I like Mondays. On Monday, I am refreshed from the weekend and exhilarated by the possibilities of the week ahead. I also like magic. I like its history, its intersection with technology, and its crafty use of human nature. I figured I’d combine the two and make a Monday feature that is truly me: a little bit of magic and a look at the week ahead.
Last week I took a trip to the Tempe Public Library. I had a list of fiction I wanted (I’ll get to that later), but I also paid a visit to the 793.8 shelves: Indoor games and amusements – Magic and related activities. Along with The Illustrated History of Magic, I picked up a slim volume called All the Secrets of Magic Revealed by Herbert Becker (aka, The Great Kardeen). Being only 30 secrets of magic and not all of them, I read most of it at the library over my espresso mocha and lemon cake.
Also this past week, I came across an old discussion at alt.magic about professional magazines and exposures. Of particular interest to me, the subject was Joseffy and Magic magazine’s article on Balsamo the Living Skull. Obviously, this once again led me to mull over the ethics of “secrets.”
It was well-known that toward the end of his life Joseffy sought a successor to take over the performance of Balsamo. Failing that, he wanted Balsamo destroyed. In reality, the skull was acquired by Joseffy’s friend, lawyer Eugene Bernstein, then passed on to Bernstein’s son Stuart, and eventually bought by mechanist John Gaughan in the 1990s. Gaughan refurbished Balsamo and Max Maven was able to perform with the temperamental skull in 1997. Jim Steinmeyer’s article in Magic about Joseffy and the events leading to Max Maven’s performance included a reveal of the act.
The question posed in the forum thread: Was this all a betrayal of Joseffy’s wishes? Or is this business as usual, how knowledge is passed down within the profession? Is this any different than FOX’s rather dreadful TV show with the masked magician exposing tricks?* Magic is a periodical aimed at those in the industry, but it can be had by anyone. I own the issue myself. I also wonder, if Balsamo had been destroyed, what would Joseffy’s legacy be?
On a personal and self-serving level, I found the secret to Balsamo to be a thing of beauty and something quite wonderful. As a writer, it told me more about Joseffy than any article I had read. I’d like to think that, if Joseffy had known Gaughan, Maven, and Steinmeyer, he might have found magicians worthy of Balsamo.

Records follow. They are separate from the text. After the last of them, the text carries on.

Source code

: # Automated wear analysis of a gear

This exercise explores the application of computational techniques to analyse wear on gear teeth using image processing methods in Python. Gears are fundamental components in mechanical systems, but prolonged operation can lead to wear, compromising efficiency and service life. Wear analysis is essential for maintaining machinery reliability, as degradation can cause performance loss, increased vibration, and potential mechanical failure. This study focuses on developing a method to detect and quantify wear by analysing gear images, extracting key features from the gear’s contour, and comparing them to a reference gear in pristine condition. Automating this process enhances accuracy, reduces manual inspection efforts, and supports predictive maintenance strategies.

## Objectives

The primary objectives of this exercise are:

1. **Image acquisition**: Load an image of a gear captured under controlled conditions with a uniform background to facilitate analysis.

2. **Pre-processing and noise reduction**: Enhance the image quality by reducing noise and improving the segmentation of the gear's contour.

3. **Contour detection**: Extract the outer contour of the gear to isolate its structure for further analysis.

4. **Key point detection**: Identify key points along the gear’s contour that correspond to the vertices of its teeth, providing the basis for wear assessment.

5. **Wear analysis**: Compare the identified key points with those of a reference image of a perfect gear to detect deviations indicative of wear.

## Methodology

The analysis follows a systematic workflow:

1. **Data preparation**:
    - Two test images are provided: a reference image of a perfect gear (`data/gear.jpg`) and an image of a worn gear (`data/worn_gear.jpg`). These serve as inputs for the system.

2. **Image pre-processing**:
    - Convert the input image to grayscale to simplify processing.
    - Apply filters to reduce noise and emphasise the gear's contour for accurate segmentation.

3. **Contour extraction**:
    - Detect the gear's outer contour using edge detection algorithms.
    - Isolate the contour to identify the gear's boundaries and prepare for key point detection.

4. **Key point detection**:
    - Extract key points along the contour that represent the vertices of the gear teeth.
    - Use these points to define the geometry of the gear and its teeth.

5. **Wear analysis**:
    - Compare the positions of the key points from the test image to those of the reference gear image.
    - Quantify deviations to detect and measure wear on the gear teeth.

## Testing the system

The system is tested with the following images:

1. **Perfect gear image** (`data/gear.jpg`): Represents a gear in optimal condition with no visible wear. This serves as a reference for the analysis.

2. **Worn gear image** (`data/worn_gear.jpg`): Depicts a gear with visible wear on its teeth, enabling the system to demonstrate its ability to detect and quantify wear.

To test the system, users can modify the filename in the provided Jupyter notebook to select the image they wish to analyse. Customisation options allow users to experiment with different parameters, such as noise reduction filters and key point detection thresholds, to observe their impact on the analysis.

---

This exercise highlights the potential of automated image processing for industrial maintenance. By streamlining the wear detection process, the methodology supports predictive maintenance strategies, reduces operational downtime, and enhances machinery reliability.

* To be honest, I don’t find that show’s exposé of secrets to be objectionable. What I dislike is how utterly boring it is. There can be beauty and narrative in how secrets are told, which is the gaping chasm of difference between Magic and Breaking the Magician’s Code.
What Am I Reading?
I’m terribly fickle. I checked out The Swan Gondola by Timothy Schaffert, Vaclav and Lena by Haley Tanner, and Nevermore by William Hjortsberg. I’ve been looking forward to The Swan Gondola for a while now. So far, so good. Since we’re heading to San Diego this week, I’ve already read my Deal Me In story, “The Sepia Postcard” by Steven Millhauser. That post will go up on Saturday.
What Am I Writing?
Still haven’t gotten into a good fiction-writing groove. I’m considering doing all my blog-writing on weekends to leave more energy for work-writing during the week. In addition to In Need of Luck, I’m also mulling a couple of short fiction projects: a “fan fiction” piece based on Eric’s PHYSIC and a story within the Lovecraft mythos. But this week, I’m mostly going to be on vacation!
So, what are you reading? How do you feel about magic and secrets?